PC hardware im using.

MSI H61M-P21 Motherboard.
intel PENTIUM G620 dual core 2.6 ghz processor
4 x 2 gigs team elite DDR3 RAM
Radeon HD 6790
Corsair builder series 430 watt power supply
CASE NZXT| GAMA-001BK RT

So I recently built my first PC, and im starting to run into some trouble.

MY CPU temp, is getting WAY too high when under stress. Ive seen it get as high as 101c! Im not sure what to do to fix this... I was under the impression that a new CPU "hardly two weeks old" would not need aftermarket thermal paste or coolers for sometime as long as I was not trying to OC it "which im not".

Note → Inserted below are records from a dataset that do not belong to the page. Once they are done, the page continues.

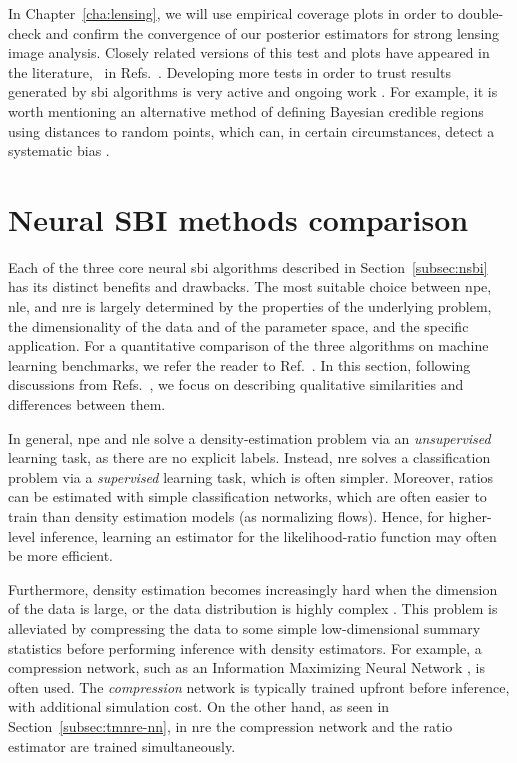 In Chapter~\ref{cha:lensing}, we will use empirical coverage plots in order to double-check and confirm the convergence of our posterior estimators for strong lensing image analysis. Closely related versions of this test and plots have appeared in the literature, \eg~in Refs.~\cite{Dax:2021tsq,Karchev:2022xyn, Bhardwaj:2023xph}. Developing more tests in order to trust results generated by \gls*{sbi} algorithms is very active and ongoing work \cite{linhart2024c2st, lemos2023sampling}. For example, it is worth mentioning an alternative method of defining Bayesian credible regions using distances to random points, which can, in certain circumstances, detect a systematic bias \cite{lemos2023sampling}.


\section{Neural SBI methods comparison} \label{sec:comparison}

Each of the three core neural \gls*{sbi} algorithms described in Section~\ref{subsec:nsbi} has its distinct benefits and drawbacks. The most suitable choice between \gls*{npe}, \gls*{nle}, and \gls*{nre} is largely determined by the properties of the underlying problem, the dimensionality of the data and of the parameter space, and the specific application. For a quantitative comparison of the three algorithms on machine learning benchmarks, we refer the reader to Ref.~\cite{Lueckmann:2021aa}. In this section, following discussions from Refs.~\cite{Cranmer:2019eaq, Cole:2021gwr, Ho:2024whi}, we focus on describing qualitative similarities and differences between them.

In general, \gls*{npe} and \gls*{nle} solve a density-estimation problem via an \emph{unsupervised} learning task, as there are no explicit labels. Instead, \gls*{nre} solves a classification problem via a \emph{supervised} learning task, which is often simpler. Moreover, ratios can be estimated with simple classification networks, which are often easier to train than density estimation models (as normalizing flows). Hence, for higher-level inference, learning an estimator for the likelihood-ratio function may often be more efficient.

Furthermore, density estimation becomes increasingly hard when the dimension of the data is large, or the data distribution is highly complex \cite{papamakarios2021normalizing}. This problem is alleviated by compressing the data to some simple low-dimensional summary statistics before performing inference with density estimators. For example, a compression network, such as an Information Maximizing Neural Network \cite{charnock2018automatic}, is often used. The \emph{compression} network is typically trained upfront before inference, with additional simulation cost. On the other hand, as seen in Section~\ref{subsec:tmnre-nn}, in \gls*{nre} the compression network and the ratio estimator are trained simultaneously.    	 


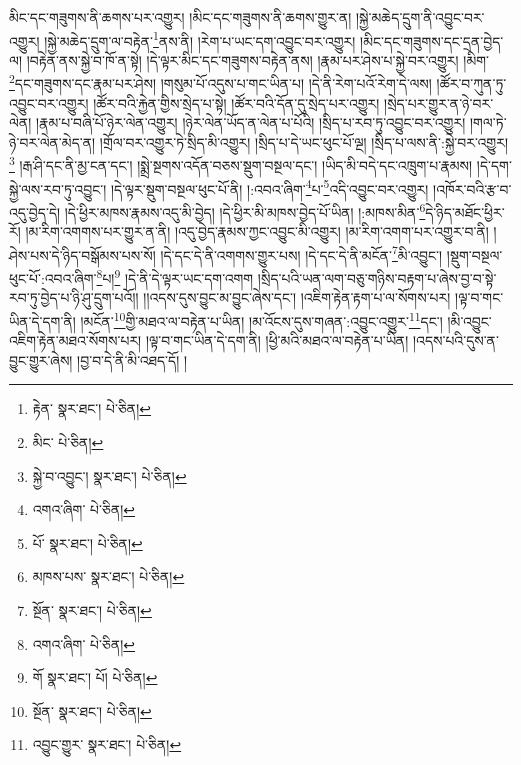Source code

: མིང་དང་གཟུགས་ནི་ཆགས་པར་འགྱུར། །མིང་དང་གཟུགས་ནི་ཆགས་གྱུར་ན། །སྐྱེ་མཆེད་དྲུག་ནི་འབྱུང་བར་འགྱུར། །སྐྱེ་མཆེད་དྲུག་ལ་བརྟེན་\footnote{རྟེན་  སྣར་ཐང་།  པེ་ཅིན། }ནས་ནི། །རེག་པ་ཡང་དག་འབྱུང་བར་འགྱུར། །མིང་དང་གཟུགས་དང་དྲན་བྱེད་ལ། །བརྟེན་ནས་སྐྱེ་བ་ཁོ་ན་སྟེ། །དེ་ལྟར་མིང་དང་གཟུགས་བརྟེན་ནས། །རྣམ་པར་ཤེས་པ་སྐྱེ་བར་འགྱུར། །མིག་\footnote{མིང་  པེ་ཅིན། }དང་གཟུགས་དང་རྣམ་པར་ཤེས། །གསུམ་པོ་འདུས་པ་གང་ཡིན་པ། །དེ་ནི་རེག་པའོ་རེག་དེ་ལས། །ཚོར་བ་ཀུན་ཏུ་འབྱུང་བར་འགྱུར། །ཚོར་བའི་རྐྱེན་གྱིས་སྲེད་པ་སྟེ། །ཚོར་བའི་དོན་དུ་སྲེད་པར་འགྱུར། །སྲེད་པར་གྱུར་ན་ཉེ་བར་ལེན། །རྣམ་པ་བཞི་པོ་ཉེར་ལེན་འགྱུར། །ཉེར་ལེན་ཡོད་ན་ལེན་པ་པོའི། །སྲིད་པ་རབ་ཏུ་འབྱུང་བར་འགྱུར། །གལ་ཏེ་ཉེ་བར་ལེན་མེད་ན། །གྲོལ་བར་འགྱུར་ཏེ་སྲིད་མི་འགྱུར། །སྲིད་པ་དེ་ཡང་ཕུང་པོ་ལྔ། །སྲིད་པ་ལས་ནི་:སྐྱེ་བར་འགྱུར།\footnote{སྐྱེ་བ་འབྱུང་།  སྣར་ཐང་།  པེ་ཅིན། } །རྒ་ཤི་དང་ནི་མྱ་ངན་དང་། །སྨྲེ་སྔགས་འདོན་བཅས་སྡུག་བསྔལ་དང་། །ཡིད་མི་བདེ་དང་འཁྲུག་པ་རྣམས། །དེ་དག་སྐྱེ་ལས་རབ་ཏུ་འབྱུང་། །དེ་ལྟར་སྡུག་བསྔལ་ཕུང་པོ་ནི། །:འབའ་ཞིག་\footnote{འགའ་ཞིག་  པེ་ཅིན། }པ་\footnote{པོ་  སྣར་ཐང་།  པེ་ཅིན། }འདི་འབྱུང་བར་འགྱུར། །འཁོར་བའི་རྩ་བ་འདུ་བྱེད་དེ། །དེ་ཕྱིར་མཁས་རྣམས་འདུ་མི་བྱེད། །དེ་ཕྱིར་མི་མཁས་བྱེད་པོ་ཡིན། །:མཁས་མིན་\footnote{མཁས་པས་  སྣར་ཐང་།  པེ་ཅིན། }དེ་ཉིད་མཐོང་ཕྱིར་རོ། །མ་རིག་འགགས་པར་གྱུར་ན་ནི། །འདུ་བྱེད་རྣམས་ཀྱང་འབྱུང་མི་འགྱུར། །མ་རིག་འགག་པར་འགྱུར་བ་ནི། །ཤེས་པས་དེ་ཉིད་བསྒོམས་པས་སོ། །དེ་དང་དེ་ནི་འགགས་གྱུར་པས། །དེ་དང་དེ་ནི་མངོན་\footnote{སྔོན་  སྣར་ཐང་།  པེ་ཅིན། }མི་འབྱུང་། །སྡུག་བསྔལ་ཕུང་པོ་:འབའ་ཞིག་\footnote{འགའ་ཞིག་  པེ་ཅིན། }པ།\footnote{གོ  སྣར་ཐང་། པོ།  པེ་ཅིན། } །དེ་ནི་དེ་ལྟར་ཡང་དག་འགག །སྲིད་པའི་ཡན་ལག་བཅུ་གཉིས་བརྟག་པ་ཞེས་བྱ་བ་སྟེ་རབ་ཏུ་བྱེད་པ་ཉི་ཤུ་དྲུག་པའོ།། །།འདས་དུས་བྱུང་མ་བྱུང་ཞེས་དང་། །འཇིག་རྟེན་རྟག་པ་ལ་སོགས་པར། །ལྟ་བ་གང་ཡིན་དེ་དག་ནི། །མངོན་\footnote{སྔོན་  སྣར་ཐང་།  པེ་ཅིན། }གྱི་མཐའ་ལ་བརྟེན་པ་ཡིན། །མ་འོངས་དུས་གཞན་:འབྱུང་འགྱུར་\footnote{འབྱུང་གྱུར་  སྣར་ཐང་།  པེ་ཅིན། }དང་། །མི་འབྱུང་འཇིག་རྟེན་མཐའ་སོགས་པར། །ལྟ་བ་གང་ཡིན་དེ་དག་ནི། །ཕྱི་མའི་མཐའ་ལ་བརྟེན་པ་ཡིན། །འདས་པའི་དུས་ན་བྱུང་གྱུར་ཞེས། །བྱ་བ་དེ་ནི་མི་འཐད་དོ། །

The thing is that the idle temps are perfect hovering around 41c when not under stress. But after about 15-20 minutes of playing a game "Starcraft 2, Red Orchestra 2 and Shogun 2" the CPU over heats greatly. I dont think the problem is air flow as the case itself has great air flow, and the BIOS is the latest version.

I would like to get my temps down for heavy loads but im not sure where to go from here as I cant afford to buy a after market cooler at this time as I JUST built this computer...

Any advice?


Note: I would also like to note, that even when my temps have spiked like this, ive never actually noticed a hit in performance, no BSOD, not lock ups, freezing or crashes of any sort.

More about : cpu hot

a b B Homebuilt system
a b à CPUs
January 13, 2012 6:01:01 PM

Are you experiencing any actual issues with the PC? I know with some CPU and the stock cooler they can get up to that 100C mark. I would make sure that you have the cooler locked into the motherboard correctly. I have seen it where 3 of the 4 pins are locked in, but the 4th is not in correctly and causes the cooler not to make enough contact with the heat spreader. Also, how large is your current case? Do you have at least one exhaust fan for your case? With a 6970 in there, I do not believe any of their coolers are exhaust fans, meaning the heat from the card stays in the case. You will need to make sure you keep air circulated.

If all of those items are taken care of and there are not issues, I would leave it go. A retail chip carried a 3 year warranty. If you are to worried about it you could always install an aftermarket cooler to ease your worry. I know a few people who had done just that for that exact reason. PC Gaming is one of the hardest things that your system will do, so I would expect the temps to be high during that operation.

There are some decent cheap coolers our there if you are running stock or small overclock systems.

http://www.newegg.com/Product/Product.aspx?Item=N82E168...
http://www.newegg.com/Product/Product.aspx?Item=N82E168...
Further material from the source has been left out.